Distributed Training with PyTorch

This tutorial demonstrates how to run a distributed training workload with PyTorch on the NVIDIA Run:ai platform. Distributed training enables you to scale model training across multiple GPUs and nodes, improving performance and reducing training time. The example configurations provided here can be adapted to fit your own models, datasets, and training workflows.

Note

Before running the example, verify the supported CUDA version of PyTorch is compatible with your target GPU hardware.
While the walkthrough uses PyTorch as the framework, the same principles apply to other distributed training frameworks supported by NVIDIA Run:ai.

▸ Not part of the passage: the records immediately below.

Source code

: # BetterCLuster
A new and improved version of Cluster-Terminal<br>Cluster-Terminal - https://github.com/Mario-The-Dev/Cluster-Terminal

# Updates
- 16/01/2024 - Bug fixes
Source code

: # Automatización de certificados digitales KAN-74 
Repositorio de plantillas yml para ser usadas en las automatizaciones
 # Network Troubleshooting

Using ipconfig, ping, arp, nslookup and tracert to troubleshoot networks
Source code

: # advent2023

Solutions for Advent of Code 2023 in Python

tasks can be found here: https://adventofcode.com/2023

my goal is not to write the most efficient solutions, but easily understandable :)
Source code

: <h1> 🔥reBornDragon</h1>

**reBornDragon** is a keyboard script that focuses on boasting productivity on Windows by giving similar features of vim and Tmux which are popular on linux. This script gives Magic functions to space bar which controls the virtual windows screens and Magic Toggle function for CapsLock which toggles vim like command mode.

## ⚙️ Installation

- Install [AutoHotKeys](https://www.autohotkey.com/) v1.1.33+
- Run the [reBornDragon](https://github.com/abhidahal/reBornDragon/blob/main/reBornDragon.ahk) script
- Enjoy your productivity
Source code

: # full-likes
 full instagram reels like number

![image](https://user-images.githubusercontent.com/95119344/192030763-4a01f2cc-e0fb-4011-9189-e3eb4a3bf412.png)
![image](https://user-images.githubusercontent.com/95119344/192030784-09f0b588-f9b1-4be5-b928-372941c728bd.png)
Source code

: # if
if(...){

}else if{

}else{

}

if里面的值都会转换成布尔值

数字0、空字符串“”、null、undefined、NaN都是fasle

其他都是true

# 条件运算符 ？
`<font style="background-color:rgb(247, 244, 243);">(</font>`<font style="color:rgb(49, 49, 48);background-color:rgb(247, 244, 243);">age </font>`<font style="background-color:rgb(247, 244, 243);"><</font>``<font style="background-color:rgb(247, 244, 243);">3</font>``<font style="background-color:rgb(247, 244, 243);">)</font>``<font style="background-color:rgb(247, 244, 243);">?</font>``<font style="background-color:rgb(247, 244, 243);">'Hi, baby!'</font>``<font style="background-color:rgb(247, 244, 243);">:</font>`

In this tutorial, you will learn how to:

Build a custom PyTorch container image
Create a user access key for API integrations with NVIDIA Run:ai
Create a persistent data source for storing checkpoints
Submit and run a distributed training workload through the NVIDIA Run:ai user interface, CLI, or API
Monitor workload progress and retrieve generated checkpoints

Prerequisites

Before you start, make sure you have created a project or have one created for you.
To run a distributed PyTorch training workload, you must first build a custom Docker container. This allows you to package the required code into a container that can be run and shared for future workloads.
- The Docker runtime must be installed on a local machine with the same CPU architecture as the target hosts. For example, if the hosts use AMD64 CPUs, build the container on an AMD64 machine. If the hosts use ARM CPUs, build it on an ARM-based machine. Follow the Docker Engine installation guide to install Docker locally.
- To store and pull the image from your own private Docker registry, create your own Docker registry credential as detailed in Step 4.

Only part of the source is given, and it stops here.